Wednesday, April 4, 2012

Optimum Stress

Curve from zenstorming  
I first came across the Yerkes-Dodson curve a couple years ago.  It popped up again recently. 

The first time it was related to arousal levels in students taking tests in college.  Basically, what it says is there is an optimum stress level for a test-taker.  Too much or too little stress, and the test-taker performs below his or her capabilities.

The second time around, it was in reference to work-loads.  With several fast-paced projects going on, the stress level rises.  You can see it on the faces of your co-workers (and maybe you're own), if you know what to look for.  Usually you don't have to look hard.  What you don't know is just how much stress they're under or where it's coming from.  What you do know is, they're feeling the pinch. 

Different people have different ways of handling stress.  If one person is under-stressed, maybe they feel they're not busy enough.  They go looking for things to do, projects to work.  They FIND something to do that interests them. 

Short-term over-stress is one thing.

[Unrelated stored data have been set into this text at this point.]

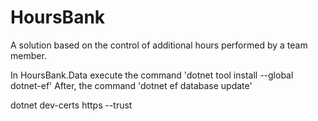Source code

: # HoursBank
A solution based on the control of additional hours performed by a team member.

In HoursBank.Data execute the command 'dotnet tool install --global dotnet-ef'
After, the command 'dotnet ef database update'

dotnet dev-certs https --trust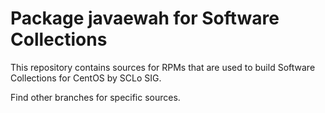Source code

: # Package javaewah for Software Collections

This repository contains sources for RPMs that are used
to build Software Collections for CentOS by SCLo SIG.

Find other branches for specific sources.
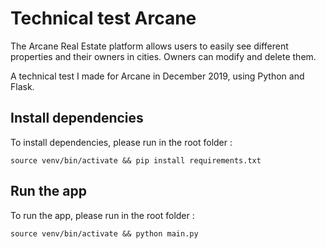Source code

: # Technical test Arcane

The Arcane Real Estate platform allows users to easily see different properties and their owners in cities.
Owners can modify and delete them.

A technical test I made for Arcane in December 2019, using Python and Flask.



## Install dependencies

To install dependencies, please run in the root folder :

`source venv/bin/activate && pip install requirements.txt`

## Run the app

To run the app, please run in the root folder :

`source venv/bin/activate && python main.py`
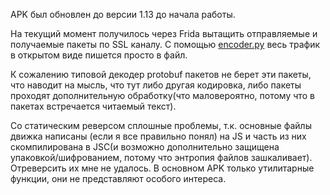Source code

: APK был обновлен до версии 1.13 до начала работы.

На текущий момент получилось через Frida вытащить отправляемые и получаемые пакеты по SSL каналу. 
С помощью [encoder.py](https://github.com/TarelkaSemok/reverse/blob/patch-1/test/solution/encoder.py) весь трафик в открытом виде пишется просто в файл.

К сожалению типовой декодер protobuf пакетов не берет эти пакеты, что наводит на мысль,
что тут либо другая кодировка, либо пакеты проходят дополнительную обработку(что маловероятно, потому что в пакетах встречается читаемый текст).

Со статическим реверсом сплошные проблемы, т.к. основные файлы движка написаны (если я все правильно понял) на JS 
и часть из них скомпилирована в JSC(и возможно дополнительно защищена упаковкой/шифрованием, потому что энтропия файлов зашкаливает).
Отреверсить их мне не удалось. В основном APK только утилитарные функции, они не представляют особого интереса.
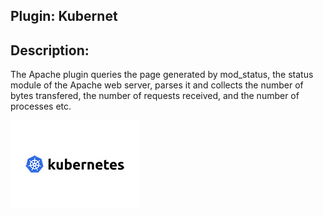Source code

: ## Plugin: Kubernet

## Description:

The Apache plugin queries the page generated by mod_status, the status module of the Apache web server, parses it and collects the number of bytes transfered, the number of requests received, and the number of processes etc.

![](assets/images/kubernete_1.jpg)

 

 

 

 

 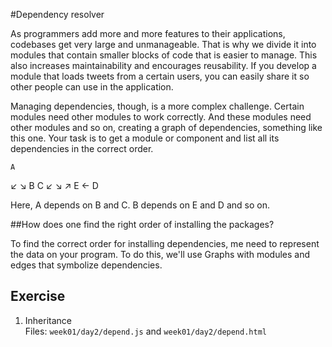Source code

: 
#Dependency resolver

As programmers add more and more features to their applications, codebases get very
large and unmanageable. That is why we divide it into modules that contain smaller
blocks of code that is easier to manage. This also increases maintainability and
encourages reusability. If you develop a module that loads tweets from a certain
users, you can easily share it so other people can use in the application.

Managing dependencies, though, is a more complex challenge. Certain modules need
other modules to work correctly. And these modules need other modules and so on,
creating a graph of dependencies, something like this one. Your task is to get a
module or component and list all its dependencies in the correct order.

    A
  ↙  ↘
  B    C
↙   ↘ ↗
E ← D

Here, A depends on B and C. B depends on E and D and so on.

##How does one find the right order of installing the packages?

To find the correct order for installing dependencies, me need to represent the data
on your program. To do this, we'll use Graphs with modules and edges that symbolize
dependencies.

## Exercise
1. Inheritance <br>
   Files: `week01/day2/depend.js` and `week01/day2/depend.html`
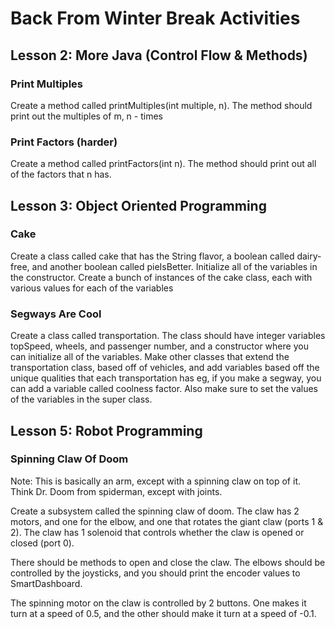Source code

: # Back From Winter Break Activities

## Lesson 2: More Java (Control Flow & Methods)

### Print Multiples

Create a method called printMultiples(int multiple, n).
The method should print out the multiples of m, n - times

### Print Factors (harder)

Create a method called printFactors(int n).
The method should print out all of the factors that n has.

## Lesson 3: Object Oriented Programming

### Cake

Create a class called cake that has the String flavor, a boolean called dairy-free,
and another boolean called pieIsBetter. Initialize all of the variables in the constructor.
Create a bunch of instances of the cake class, each with various values for each of the variables

### Segways Are Cool

Create a class called transportation. The class should have integer variables topSpeed, wheels, and passenger number, and a constructor where you can initialize all of the variables. Make other classes that extend the transportation class, based off of vehicles, and add variables based off the unique qualities that each transportation has eg, if you make a segway, you can add a variable called coolness factor. Also make sure to set the values of the variables in the super class.

## Lesson 5: Robot Programming

### Spinning Claw Of Doom

Note: This is basically an arm, except with a spinning claw on top of it. Think Dr. Doom from spiderman, except with joints.

Create a subsystem called the spinning claw of doom.
The claw has 2 motors, and one for the elbow, and one that rotates the giant claw (ports 1 & 2).
The claw has 1 solenoid that controls whether the claw is opened or closed (port 0).

There should be methods to open and close the claw. The elbows should be controlled by the joysticks, and you should print the encoder values to SmartDashboard.

The spinning motor on the claw is controlled by 2 buttons. One makes it turn at a speed of 0.5, and the other should make it turn at a speed of -0.1.

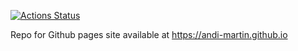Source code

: [![Actions Status](https://github.com/andi-martin/andi-martin.github.io/actions/workflows/pages/pages-build-deployment/badge.svg)](https://github.com/andi-martin/andi-martin.github.io/actions)

Repo for Github pages site available at <https://andi-martin.github.io>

Chronic over-stress is an entirely different animal.  In short-term over-stress, a person knows it's temporary.  Maybe the push is to get something shipped out the door - a new prototype - in under four weeks.  The goal is clear, possibly unreasonable, maybe almost impossible.  But it's time limited. 

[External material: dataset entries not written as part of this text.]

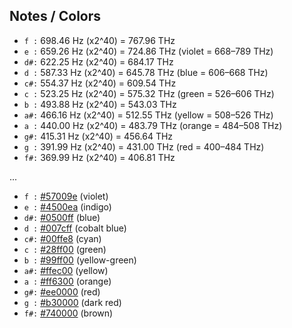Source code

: ## Notes / Colors

- `f :` 698.46 Hz (x2^40) = 767.96 THz
- `e :` 659.26 Hz (x2^40) = 724.86 THz (violet = 668–789 THz)
- `d#:` 622.25 Hz (x2^40) = 684.17 THz
- `d :` 587.33 Hz (x2^40) = 645.78 THz (blue   = 606–668 THz)
- `c#:` 554.37 Hz (x2^40) = 609.54 THz
- `c :` 523.25 Hz (x2^40) = 575.32 THz (green  = 526–606 THz)
- `b :` 493.88 Hz (x2^40) = 543.03 THz
- `a#:` 466.16 Hz (x2^40) = 512.55 THz (yellow = 508–526 THz)
- `a :` 440.00 Hz (x2^40) = 483.79 THz (orange = 484–508 THz)
- `g#:` 415.31 Hz (x2^40) = 456.64 THz
- `g :` 391.99 Hz (x2^40) = 431.00 THz (red    = 400–484 THz)
- `f#:` 369.99 Hz (x2^40) = 406.81 THz

...

- `f :` [#57009e](/color/$57009e) (violet)
- `e :` [#4500ea](/color/$4500ea) (indigo)
- `d#:` [#0500ff](/color/$0500ff) (blue)
- `d :` [#007cff](/color/$007cff) (cobalt blue)
- `c#:` [#00ffe8](/color/$00ffe8) (cyan)
- `c :` [#28ff00](/color/$28ff00) (green)
- `b :` [#99ff00](/color/$99ff00) (yellow-green)
- `a#:` [#ffec00](/color/$ffec00) (yellow)
- `a :` [#ff6300](/color/$ff6300) (orange)
- `g#:` [#ee0000](/color/$ee0000) (red)
- `g :` [#b30000](/color/$b30000) (dark red)
- `f#:` [#740000](/color/$740000) (brown)


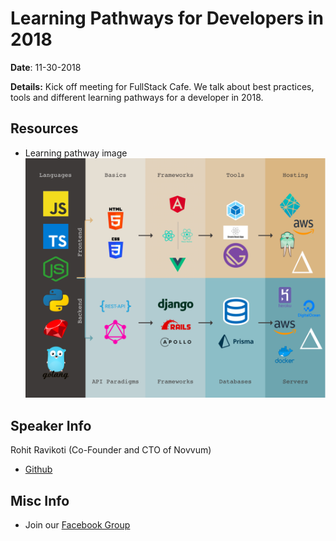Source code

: # Learning Pathways for Developers in 2018

**Date**:
11-30-2018

**Details:**
Kick off meeting for FullStack Cafe. We talk about best practices, tools and different learning pathways for a developer in 2018.

## Resources

- Learning pathway image
  <img src="pathway.png" width=600/>

## Speaker Info

Rohit Ravikoti (Co-Founder and CTO of Novvum)

- [Github](http://www.github.com/rohit-ravikoti)

## Misc Info

- Join our [Facebook Group](https://www.facebook.com/groups/FullStackCafe)
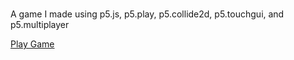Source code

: # <INSERT GAME TITLE HERE ONCE I THINK OF IT>
A game I made using p5.js, p5.play, p5.collide2d, p5.touchgui, and p5.multiplayer

[Play Game](https://gamelandingpage.tylerbalota.repl.co)
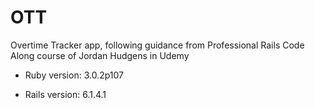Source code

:# OTT

Overtime Tracker app, following guidance from Professional Rails Code Along course of Jordan Hudgens in Udemy

* Ruby version: 3.0.2p107

* Rails version: 6.1.4.1
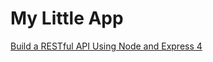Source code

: # My Little App

[Build a RESTful API Using Node and Express 4](https://scotch.io/tutorials/build-a-restful-api-using-node-and-express-4)
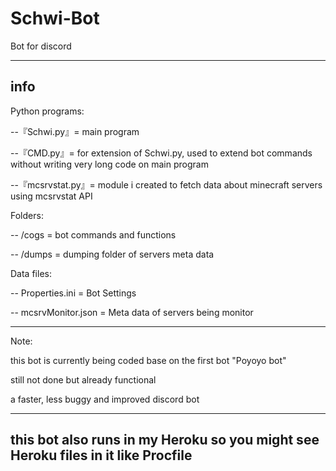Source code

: # Schwi-Bot
Bot for discord

-------------------------------------------------------
info 
-------------------------------------------------------
Python programs:

--『Schwi.py』= main program

--『CMD.py』= for extension of Schwi.py, used to extend bot commands without writing very long code on main program

--『mcsrvstat.py』= module i created to fetch data about minecraft servers using mcsrvstat API


Folders:

--  /cogs = bot commands and functions

--  /dumps = dumping folder of servers meta data



Data files:

--  Properties.ini = Bot Settings

--  mcsrvMonitor.json = Meta data of servers being monitor


-------------------------------------------------------
Note:

this bot is currently being coded base on the first bot "Poyoyo bot"

still not done but already functional

a faster, less buggy and improved discord bot

-------------------------------------------------------
this bot also runs in my Heroku so you might see Heroku files in it
like Procfile
-------------------------------------------------------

On the other hand, chronic over-stress can take a toll in the form of burn-out, and it creeps up on us.  You know what I'm talking about - it's hard to get out of bed in the morning, or get excited about a new project because you're just not quite up to the challenges.  It requires more energy than you have.  We've probably all been there at one time or another in our lives.  The best advice I've come across to deal with burn-out is to start simplifying, cutting back, and prioritizing.  Figure out the really important things, and work on those first.  Take baby steps.  If your goal is to have a more balanced work-home life, start by leaving work one day during at the week 'on-time'.  If that works, start there and expand.

Just my two cents worth.

What's the best advice you've heard about preventing job burn-out?